I'm trying to prove that $15n+7$ is $o(n\log n)$ (by first principles, i.e. no limits).
My idea is to solve for n to determine $n_0$ and then work backwards from there. But I can't seem to find a way.
$15n+7 < cn\log n$
$7 < n(c\log n-15)$
I got stuck here.
On
The problem is to prove that $$ \bigg( \frac{15n + 7}{n\log n} \bigg) \to 0 $$ as $n \to \infty$; for then we have by definition $15n + 7$ is $o(n\log n)$.
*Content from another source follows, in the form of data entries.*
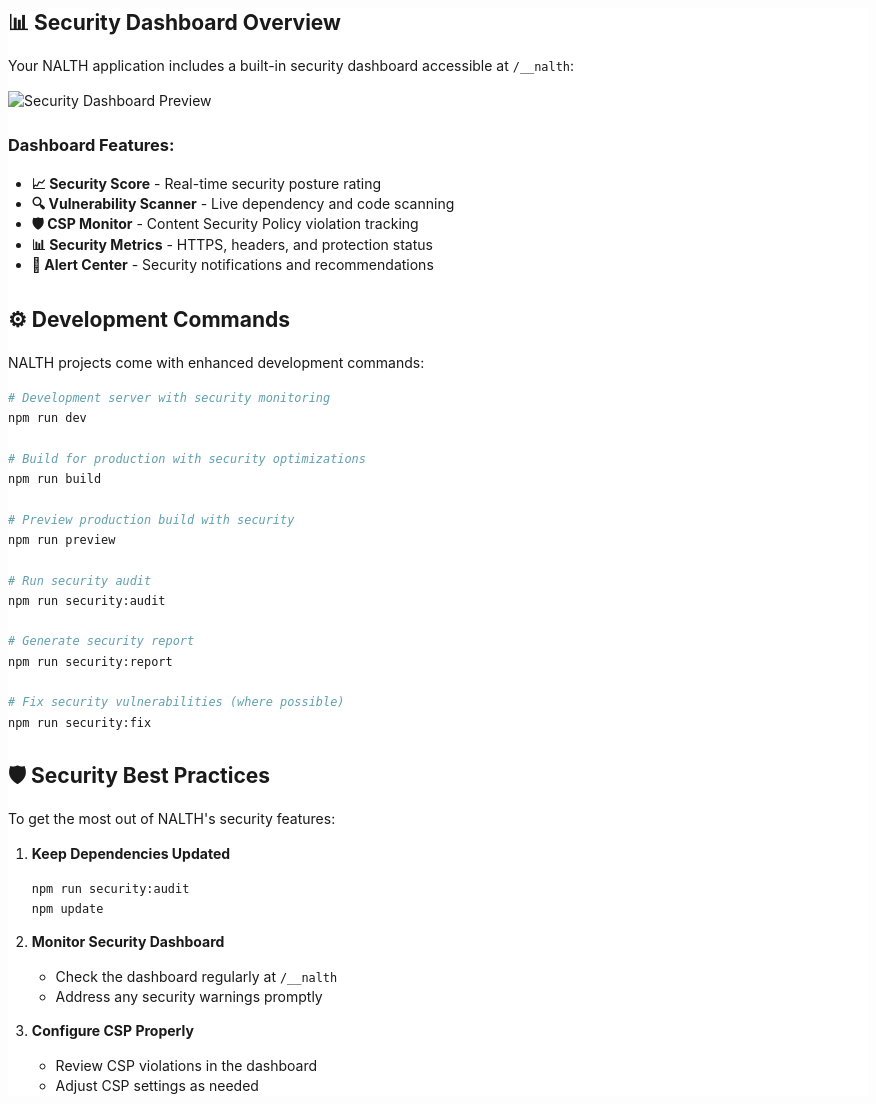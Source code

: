 ## 📊 Security Dashboard Overview

Your NALTH application includes a built-in security dashboard accessible at `/__nalth`:

![Security Dashboard Preview](../assets/security-dashboard.png)

### Dashboard Features:
- **📈 Security Score** - Real-time security posture rating
- **🔍 Vulnerability Scanner** - Live dependency and code scanning
- **🛡️ CSP Monitor** - Content Security Policy violation tracking
- **📊 Security Metrics** - HTTPS, headers, and protection status
- **🚨 Alert Center** - Security notifications and recommendations

## ⚙️ Development Commands

NALTH projects come with enhanced development commands:

```bash
# Development server with security monitoring
npm run dev

# Build for production with security optimizations  
npm run build

# Preview production build with security
npm run preview

# Run security audit
npm run security:audit

# Generate security report
npm run security:report

# Fix security vulnerabilities (where possible)
npm run security:fix
```

## 🛡️ Security Best Practices

To get the most out of NALTH's security features:

1. **Keep Dependencies Updated**
   ```bash
   npm run security:audit
   npm update
   ```

2. **Monitor Security Dashboard**
   - Check the dashboard regularly at `/__nalth`
   - Address any security warnings promptly

3. **Configure CSP Properly**
   - Review CSP violations in the dashboard
   - Adjust CSP settings as needed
If $n > 1$, then $$ \frac{15n + 7}{n\log n} = \frac{15}{\log n} + \frac{7}{n\log n} < \frac{15}{\log n} + \frac{7}{(\log n)^{2}}. $$ Let $\varepsilon > 0$. Note that we have $$ \frac{15}{\log n} < \frac{\varepsilon}{2} $$ if $n > e^{30/\varepsilon} =: n_{1}$ and that we have $$ \frac{7}{(\log n)^{2}} < \frac{\varepsilon}{2} $$ if $n > e^{\sqrt{14/\varepsilon}} =: n_{2}$. So taking $n_{0} := \max \{ 1, n_{1}, n_{2} \}$ suffices.
If $15n+7$ is $o(n \log n)$ then
$$15n+7 < cn \log_2n$$
for every $n \geq n_0$ for some positive real $c$ and $n_0$.
$$7 < n(c\log_2n - 15)$$
If we chose $n_0 = 1$ then this would change to $7 < -15$ which is false, so we need a larger $n$. Let's do $n_0 \geq 2$.
$$7 < 2(c - 15) = 2c - 30$$
And $7 < 2c -30$ is true for $c > 18.5$, so the proof is complete.